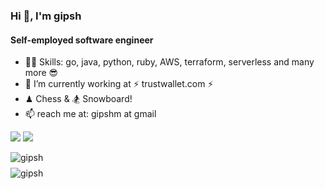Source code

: 
### Hi 👋, I'm gipsh

#### Self-employed software engineer 

- 🐱‍👤 Skills: go, java, python, ruby, AWS, terraform, serverless and many more 😎
- 🔭 I’m currently working at ⚡ trustwallet.com ⚡ 
- ♟ Chess & 🏂 Snowboard!
- 📫 reach me at: gipshm at gmail

![](https://komarev.com/ghpvc/?username=gipsh)
![](https://hit.yhype.me/github/profile?user_id=2675885)

<div style="width: 100%; display:flex; justify-content: space-between; flex-wrap: wrap;">
  <div style="display: grid; grid-template-columns: auto; gap: 8px;">
    <img src="https://github-readme-stats.vercel.app/api?username=gipsh&show_icons=true&locale=en" alt="gipsh" />
    <img src="https://github-readme-streak-stats.herokuapp.com/?user=gipsh" alt="gipsh" />
  </div>
</div>

<!--
**gipsh/gipsh** is a ✨ _special_ ✨ repository because its `README.md` (this file) appears on your GitHub profile.

Here are some ideas to get you started:

- 🔭 I’m currently working on ...
- 🌱 I’m currently learning ...
- 👯 I’m looking to collaborate on blockachain, web3, smart contracts, solidity
- 🤔 I’m looking for help with ...
- 💬 Ask me about ...
- 📫 How to reach me: ...
- 😄 Pronouns: ...
- ⚡ Fun fact: ...
- 🐱‍👤 Skills: golang, java, ruby, AWS 
-->
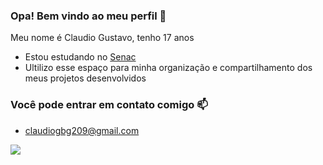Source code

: ### Opa! Bem vindo ao meu perfil 🤙

Meu nome é Claudio Gustavo, tenho 17 anos

- Estou estudando no [Senac](https://www.sp.senac.br/)
- Ultilizo esse espaço para minha organização e compartilhamento dos meus projetos desenvolvidos

### Você pode entrar em contato comigo 📫

- claudiogbg209@gmail.com



![](https://media1.tenor.com/m/t273D3EqiIYAAAAC/one-piece-luffy.gif)

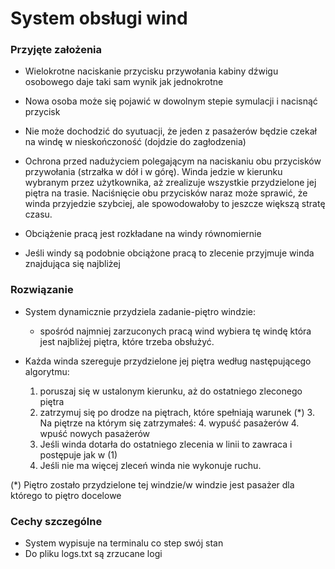 # System obsługi wind

### Przyjęte założenia

- Wielokrotne naciskanie przycisku przywołania kabiny dźwigu osobowego daje taki sam wynik jak jednokrotne

- Nowa osoba może się pojawić w dowolnym stepie symulacji i nacisnąć przycisk
- Nie może dochodzić do syutuacji, że jeden z pasażerów będzie czekał na windę w nieskończoność (dojdzie do zagłodzenia)
- Ochrona przed nadużyciem polegającym na naciskaniu obu przycisków przywołania (strzałka w dół i w górę). Winda jedzie w kierunku
wybranym przez użytkownika, aż zrealizuje wszystkie przydzielone jej piętra na trasie. Naciśnięcie obu przycisków naraz może sprawić,
że winda przyjedzie szybciej, ale spowodowałoby to jeszcze większą stratę czasu.
- Obciążenie pracą jest rozkładane na windy równomiernie
- Jeśli windy są podobnie obciążone pracą to zlecenie przyjmuje winda znajdująca się najbliżej


### Rozwiązanie

- System dynamicznie przydziela zadanie-piętro windzie:
  - spośród najmniej zarzuconych pracą wind wybiera tę windę która jest najbliżej piętra, które trzeba obsłużyć.


- Każda winda szereguje przydzielone jej piętra według następującego algorytmu:
  1. poruszaj się w ustalonym kierunku, aż do ostatniego zleconego piętra 
  2. zatrzymuj się po drodze na piętrach, które spełniają warunek (*)
     3. Na piętrze na którym się zatrzymałeś: 
        4. wypuść pasażerów
        4. wpuść nowych pasażerów
  5. Jeśli winda dotarła do ostatniego zlecenia w linii to zawraca i postępuje jak w (1)
  6. Jeśli nie ma więcej zleceń winda nie wykonuje ruchu.
     
(*) Piętro zostało przydzielone tej windzie/w windzie jest pasażer dla którego to piętro docelowe

### Cechy szczególne

- System wypisuje na terminalu co step swój stan
- Do pliku logs.txt są zrzucane logi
□ □ □ □ □ □ □
Search the entries for the word "profile", then list each line that holds it.

#### Expected answer:
![](https://hit.yhype.me/github/profile?user_id=2675885)
**gipsh/gipsh** is a ✨ _special_ ✨ repository because its `README.md` (this file) appears on your GitHub profile.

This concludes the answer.